(Stored data)
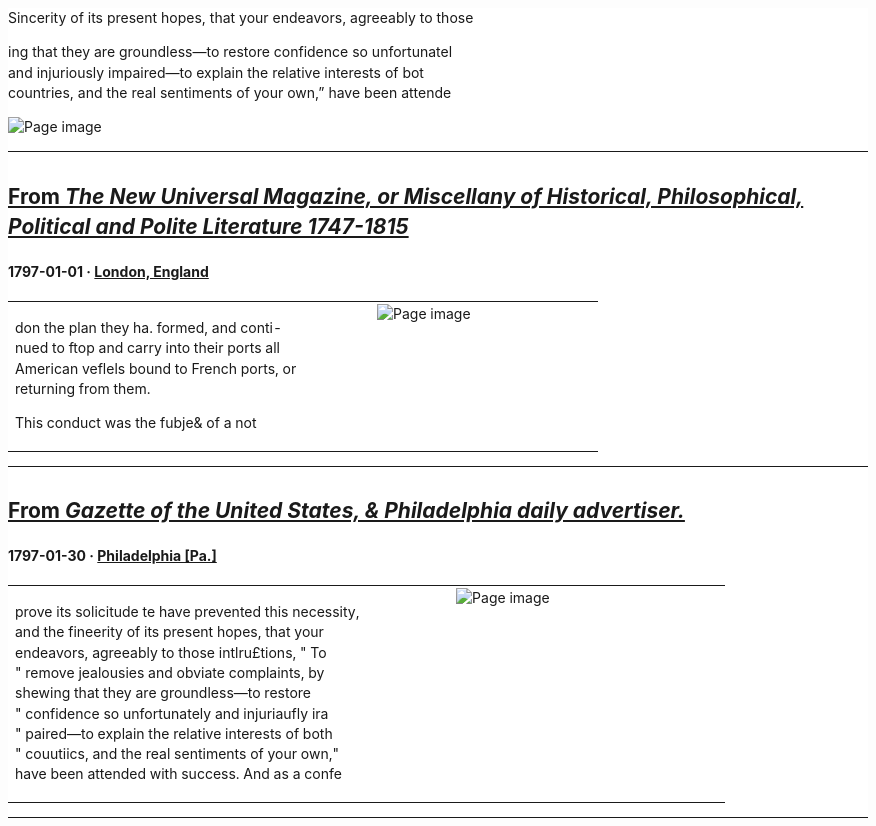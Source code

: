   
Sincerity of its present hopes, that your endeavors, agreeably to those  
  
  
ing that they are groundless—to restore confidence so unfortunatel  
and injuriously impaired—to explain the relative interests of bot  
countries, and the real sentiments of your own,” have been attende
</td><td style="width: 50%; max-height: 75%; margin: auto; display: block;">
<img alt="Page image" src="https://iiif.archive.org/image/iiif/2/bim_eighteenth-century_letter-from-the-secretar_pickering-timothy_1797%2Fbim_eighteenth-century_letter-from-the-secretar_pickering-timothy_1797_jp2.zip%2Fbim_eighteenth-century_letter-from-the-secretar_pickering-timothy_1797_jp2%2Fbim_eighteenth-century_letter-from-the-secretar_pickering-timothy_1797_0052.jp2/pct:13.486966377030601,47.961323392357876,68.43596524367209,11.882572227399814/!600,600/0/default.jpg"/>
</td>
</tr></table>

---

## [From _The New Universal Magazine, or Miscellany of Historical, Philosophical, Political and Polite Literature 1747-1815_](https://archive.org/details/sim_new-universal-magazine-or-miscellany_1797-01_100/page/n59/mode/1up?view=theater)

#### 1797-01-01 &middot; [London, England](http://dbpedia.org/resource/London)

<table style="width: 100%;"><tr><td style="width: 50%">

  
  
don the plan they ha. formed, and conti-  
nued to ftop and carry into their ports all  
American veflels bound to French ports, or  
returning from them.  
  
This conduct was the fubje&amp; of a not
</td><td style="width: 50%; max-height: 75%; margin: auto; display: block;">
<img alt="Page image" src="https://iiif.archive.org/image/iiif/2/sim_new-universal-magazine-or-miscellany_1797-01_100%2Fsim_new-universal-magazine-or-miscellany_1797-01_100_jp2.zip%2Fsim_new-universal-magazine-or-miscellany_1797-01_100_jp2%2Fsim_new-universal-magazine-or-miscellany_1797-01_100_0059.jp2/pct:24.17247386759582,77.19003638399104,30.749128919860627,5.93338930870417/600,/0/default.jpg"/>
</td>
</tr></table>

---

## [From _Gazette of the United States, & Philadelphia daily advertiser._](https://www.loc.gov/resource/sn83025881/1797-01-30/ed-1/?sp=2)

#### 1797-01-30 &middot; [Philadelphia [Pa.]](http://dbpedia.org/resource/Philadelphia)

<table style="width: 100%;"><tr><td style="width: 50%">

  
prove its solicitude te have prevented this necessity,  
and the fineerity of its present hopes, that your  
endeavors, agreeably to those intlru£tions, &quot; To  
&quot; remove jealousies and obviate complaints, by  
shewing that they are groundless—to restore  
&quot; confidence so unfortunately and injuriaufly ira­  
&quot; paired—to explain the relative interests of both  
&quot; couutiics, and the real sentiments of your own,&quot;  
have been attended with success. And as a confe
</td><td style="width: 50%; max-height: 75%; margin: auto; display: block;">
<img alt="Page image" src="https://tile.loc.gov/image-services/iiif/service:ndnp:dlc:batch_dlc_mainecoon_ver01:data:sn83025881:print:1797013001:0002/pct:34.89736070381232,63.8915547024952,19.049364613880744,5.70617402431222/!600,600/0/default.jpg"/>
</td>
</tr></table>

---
(End Stored data)
(Stored data)
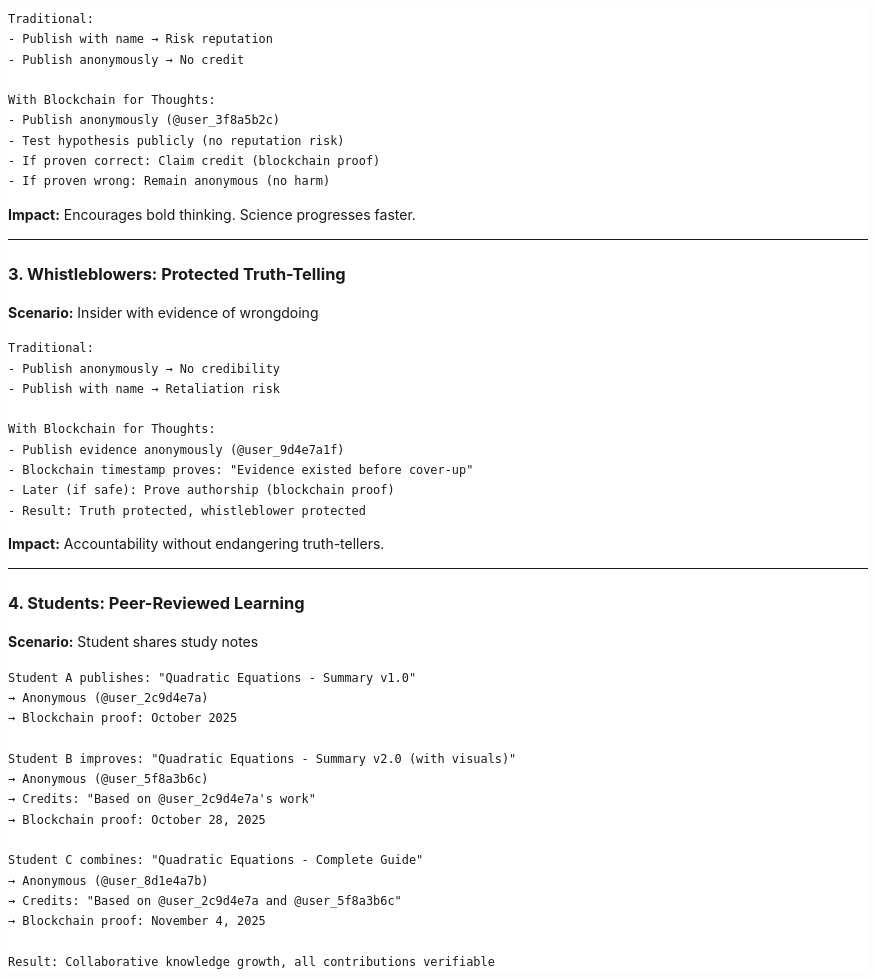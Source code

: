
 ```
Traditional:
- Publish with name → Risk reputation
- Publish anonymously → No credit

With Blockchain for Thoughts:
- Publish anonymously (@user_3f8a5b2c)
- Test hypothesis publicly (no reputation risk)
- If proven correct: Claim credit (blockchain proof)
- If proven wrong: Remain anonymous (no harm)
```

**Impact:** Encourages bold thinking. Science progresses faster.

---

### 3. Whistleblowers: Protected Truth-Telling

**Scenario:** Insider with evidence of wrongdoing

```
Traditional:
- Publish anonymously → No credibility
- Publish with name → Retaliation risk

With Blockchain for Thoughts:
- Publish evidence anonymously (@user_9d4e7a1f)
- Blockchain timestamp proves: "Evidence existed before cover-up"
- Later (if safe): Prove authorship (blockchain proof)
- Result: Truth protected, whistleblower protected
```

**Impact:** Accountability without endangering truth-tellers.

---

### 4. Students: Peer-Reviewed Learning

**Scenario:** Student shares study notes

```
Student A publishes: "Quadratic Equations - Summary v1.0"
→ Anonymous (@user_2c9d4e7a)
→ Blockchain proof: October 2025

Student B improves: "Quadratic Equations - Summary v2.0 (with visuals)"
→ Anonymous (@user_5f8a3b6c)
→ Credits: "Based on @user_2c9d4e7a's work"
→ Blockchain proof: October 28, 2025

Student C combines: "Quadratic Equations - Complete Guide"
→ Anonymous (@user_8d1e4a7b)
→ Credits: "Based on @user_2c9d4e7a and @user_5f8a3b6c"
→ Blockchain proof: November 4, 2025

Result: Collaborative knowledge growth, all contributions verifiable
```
(End Stored data)
(Stored data)
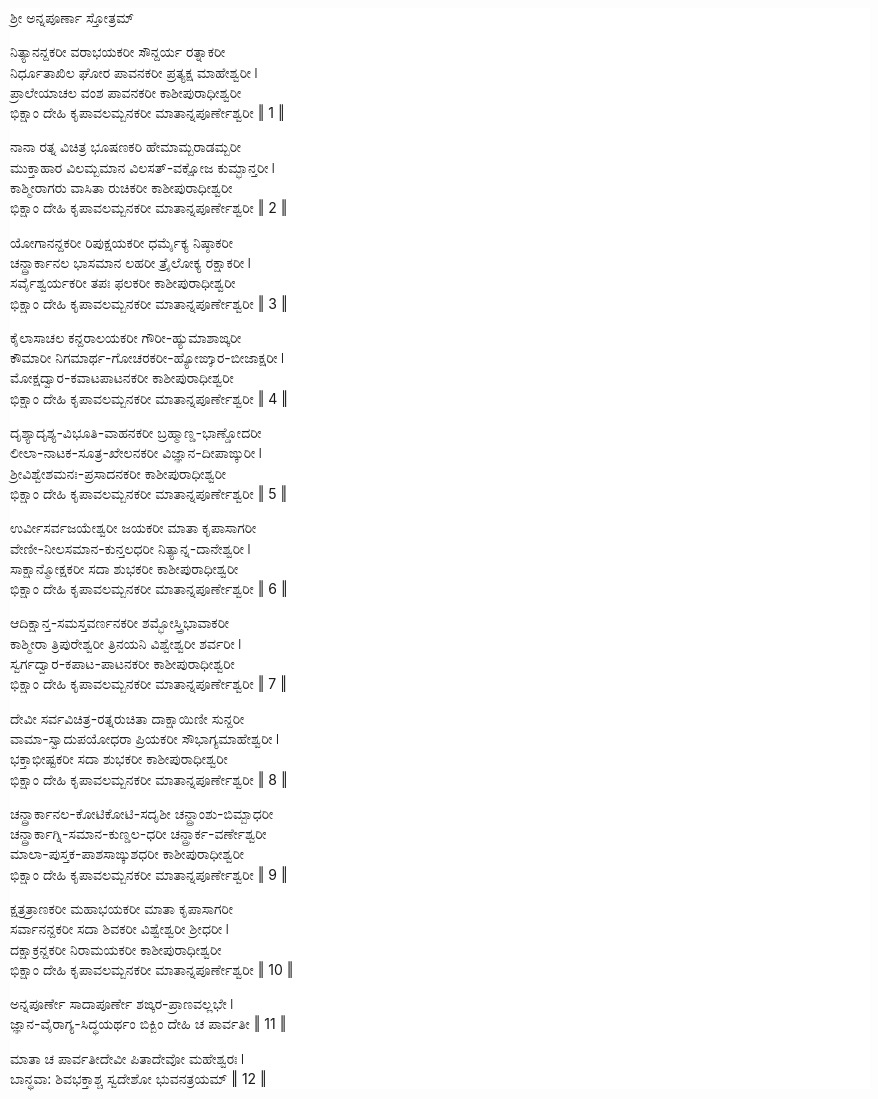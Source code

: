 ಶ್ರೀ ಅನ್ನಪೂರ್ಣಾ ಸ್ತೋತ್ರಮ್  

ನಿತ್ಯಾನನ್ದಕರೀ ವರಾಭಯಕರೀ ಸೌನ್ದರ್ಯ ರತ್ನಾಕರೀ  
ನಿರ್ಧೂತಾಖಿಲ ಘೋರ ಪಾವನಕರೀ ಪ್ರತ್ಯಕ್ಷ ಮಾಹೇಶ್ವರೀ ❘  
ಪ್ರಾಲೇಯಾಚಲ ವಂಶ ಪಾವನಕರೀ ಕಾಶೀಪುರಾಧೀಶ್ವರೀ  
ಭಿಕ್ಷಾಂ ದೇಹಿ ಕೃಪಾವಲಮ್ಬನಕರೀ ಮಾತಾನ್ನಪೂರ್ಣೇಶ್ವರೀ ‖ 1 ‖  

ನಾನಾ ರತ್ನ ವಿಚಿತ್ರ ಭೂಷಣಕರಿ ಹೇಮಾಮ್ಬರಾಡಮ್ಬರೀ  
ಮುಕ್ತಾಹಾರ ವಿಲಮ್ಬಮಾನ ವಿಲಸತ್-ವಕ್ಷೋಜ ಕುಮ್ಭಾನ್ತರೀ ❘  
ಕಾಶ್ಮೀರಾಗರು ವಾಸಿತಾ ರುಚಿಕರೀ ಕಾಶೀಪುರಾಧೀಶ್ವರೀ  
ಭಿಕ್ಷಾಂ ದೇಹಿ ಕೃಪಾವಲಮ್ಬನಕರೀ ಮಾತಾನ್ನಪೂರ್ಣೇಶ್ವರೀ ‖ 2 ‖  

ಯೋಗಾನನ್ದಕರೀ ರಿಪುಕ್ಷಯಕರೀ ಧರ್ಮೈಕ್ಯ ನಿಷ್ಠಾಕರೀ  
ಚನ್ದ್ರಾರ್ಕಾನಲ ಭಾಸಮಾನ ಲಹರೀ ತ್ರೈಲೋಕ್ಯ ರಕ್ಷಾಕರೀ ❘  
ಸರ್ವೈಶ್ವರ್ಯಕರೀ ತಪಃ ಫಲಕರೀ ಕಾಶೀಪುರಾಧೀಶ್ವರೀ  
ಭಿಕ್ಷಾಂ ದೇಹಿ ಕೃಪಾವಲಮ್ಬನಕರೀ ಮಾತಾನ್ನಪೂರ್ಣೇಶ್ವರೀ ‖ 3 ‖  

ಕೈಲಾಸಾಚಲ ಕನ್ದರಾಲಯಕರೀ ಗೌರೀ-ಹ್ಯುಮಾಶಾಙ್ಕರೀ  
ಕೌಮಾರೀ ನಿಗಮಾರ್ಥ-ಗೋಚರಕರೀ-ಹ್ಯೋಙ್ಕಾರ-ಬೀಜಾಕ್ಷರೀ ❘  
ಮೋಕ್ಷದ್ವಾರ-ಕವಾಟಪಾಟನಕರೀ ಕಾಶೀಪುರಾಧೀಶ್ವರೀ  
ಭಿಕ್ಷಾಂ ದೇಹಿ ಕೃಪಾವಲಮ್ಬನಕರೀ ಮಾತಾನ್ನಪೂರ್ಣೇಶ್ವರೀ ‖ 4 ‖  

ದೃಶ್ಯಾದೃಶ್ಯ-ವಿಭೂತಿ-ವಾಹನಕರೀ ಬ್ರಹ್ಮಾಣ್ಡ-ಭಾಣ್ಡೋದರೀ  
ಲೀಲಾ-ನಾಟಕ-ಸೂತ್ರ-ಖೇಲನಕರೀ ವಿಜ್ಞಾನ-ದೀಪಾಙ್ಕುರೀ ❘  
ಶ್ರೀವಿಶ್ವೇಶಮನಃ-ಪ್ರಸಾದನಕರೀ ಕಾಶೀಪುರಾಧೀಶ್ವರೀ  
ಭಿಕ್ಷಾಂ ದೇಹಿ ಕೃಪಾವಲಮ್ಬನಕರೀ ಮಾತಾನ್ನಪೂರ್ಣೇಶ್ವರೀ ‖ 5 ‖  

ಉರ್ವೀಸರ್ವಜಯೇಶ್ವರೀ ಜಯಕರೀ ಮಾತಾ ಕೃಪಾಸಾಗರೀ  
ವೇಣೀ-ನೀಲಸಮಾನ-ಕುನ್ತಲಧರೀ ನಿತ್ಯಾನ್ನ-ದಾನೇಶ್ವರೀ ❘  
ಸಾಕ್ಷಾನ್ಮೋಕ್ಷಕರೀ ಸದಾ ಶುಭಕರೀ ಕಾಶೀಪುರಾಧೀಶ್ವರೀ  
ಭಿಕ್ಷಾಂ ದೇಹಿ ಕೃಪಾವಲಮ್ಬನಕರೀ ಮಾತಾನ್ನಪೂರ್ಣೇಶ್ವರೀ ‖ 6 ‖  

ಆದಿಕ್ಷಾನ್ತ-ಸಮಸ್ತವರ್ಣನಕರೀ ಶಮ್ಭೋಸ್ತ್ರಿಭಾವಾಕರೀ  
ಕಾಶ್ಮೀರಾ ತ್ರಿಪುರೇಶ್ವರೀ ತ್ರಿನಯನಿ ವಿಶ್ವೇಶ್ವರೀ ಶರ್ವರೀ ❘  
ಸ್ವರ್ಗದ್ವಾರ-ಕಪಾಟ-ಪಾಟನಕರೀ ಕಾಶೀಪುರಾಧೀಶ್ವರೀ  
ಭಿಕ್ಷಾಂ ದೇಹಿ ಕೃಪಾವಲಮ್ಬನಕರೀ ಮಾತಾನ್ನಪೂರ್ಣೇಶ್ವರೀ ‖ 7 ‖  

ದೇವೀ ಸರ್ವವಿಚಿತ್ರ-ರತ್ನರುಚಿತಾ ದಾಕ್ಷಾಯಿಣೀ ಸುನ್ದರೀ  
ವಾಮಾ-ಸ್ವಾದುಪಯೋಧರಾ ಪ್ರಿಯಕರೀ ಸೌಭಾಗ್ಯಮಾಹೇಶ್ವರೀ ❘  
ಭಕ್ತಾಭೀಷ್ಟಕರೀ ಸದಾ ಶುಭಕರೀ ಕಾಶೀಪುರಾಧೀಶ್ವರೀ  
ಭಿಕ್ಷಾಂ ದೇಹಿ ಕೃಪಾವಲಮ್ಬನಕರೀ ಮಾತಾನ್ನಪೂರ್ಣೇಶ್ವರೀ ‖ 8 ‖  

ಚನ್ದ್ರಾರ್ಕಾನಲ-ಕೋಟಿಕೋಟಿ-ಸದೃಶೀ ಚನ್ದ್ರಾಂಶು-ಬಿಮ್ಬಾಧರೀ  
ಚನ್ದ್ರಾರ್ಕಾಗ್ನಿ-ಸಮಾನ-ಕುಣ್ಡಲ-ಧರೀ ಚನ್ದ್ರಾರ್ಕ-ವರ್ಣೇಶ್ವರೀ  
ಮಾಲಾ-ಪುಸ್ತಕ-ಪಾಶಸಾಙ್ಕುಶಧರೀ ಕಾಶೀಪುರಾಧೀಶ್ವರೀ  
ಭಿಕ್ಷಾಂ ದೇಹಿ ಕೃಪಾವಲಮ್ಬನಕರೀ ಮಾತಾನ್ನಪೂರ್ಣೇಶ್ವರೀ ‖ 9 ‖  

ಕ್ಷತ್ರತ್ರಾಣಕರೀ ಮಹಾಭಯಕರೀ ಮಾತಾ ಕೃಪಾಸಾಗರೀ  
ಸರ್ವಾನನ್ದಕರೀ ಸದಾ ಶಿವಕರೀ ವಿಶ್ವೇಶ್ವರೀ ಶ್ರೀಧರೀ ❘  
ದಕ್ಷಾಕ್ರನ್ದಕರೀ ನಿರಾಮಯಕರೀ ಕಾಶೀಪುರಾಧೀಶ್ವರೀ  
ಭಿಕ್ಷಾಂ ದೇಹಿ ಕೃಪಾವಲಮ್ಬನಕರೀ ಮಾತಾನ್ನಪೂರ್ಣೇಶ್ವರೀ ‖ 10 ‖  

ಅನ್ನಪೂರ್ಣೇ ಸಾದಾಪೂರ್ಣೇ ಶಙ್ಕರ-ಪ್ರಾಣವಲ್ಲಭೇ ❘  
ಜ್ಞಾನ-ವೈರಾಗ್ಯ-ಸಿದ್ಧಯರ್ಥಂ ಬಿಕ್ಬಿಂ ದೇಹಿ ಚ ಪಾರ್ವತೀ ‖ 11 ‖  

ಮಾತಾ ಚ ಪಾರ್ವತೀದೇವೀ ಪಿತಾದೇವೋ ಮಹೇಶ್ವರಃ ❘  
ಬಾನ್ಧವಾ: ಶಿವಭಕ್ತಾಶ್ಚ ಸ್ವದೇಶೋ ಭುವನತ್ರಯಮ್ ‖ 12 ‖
(End Stored data)
▶ _Assignment_
How many of the lines above include "Summary"? Only the number should be given.

▶ _Response_
2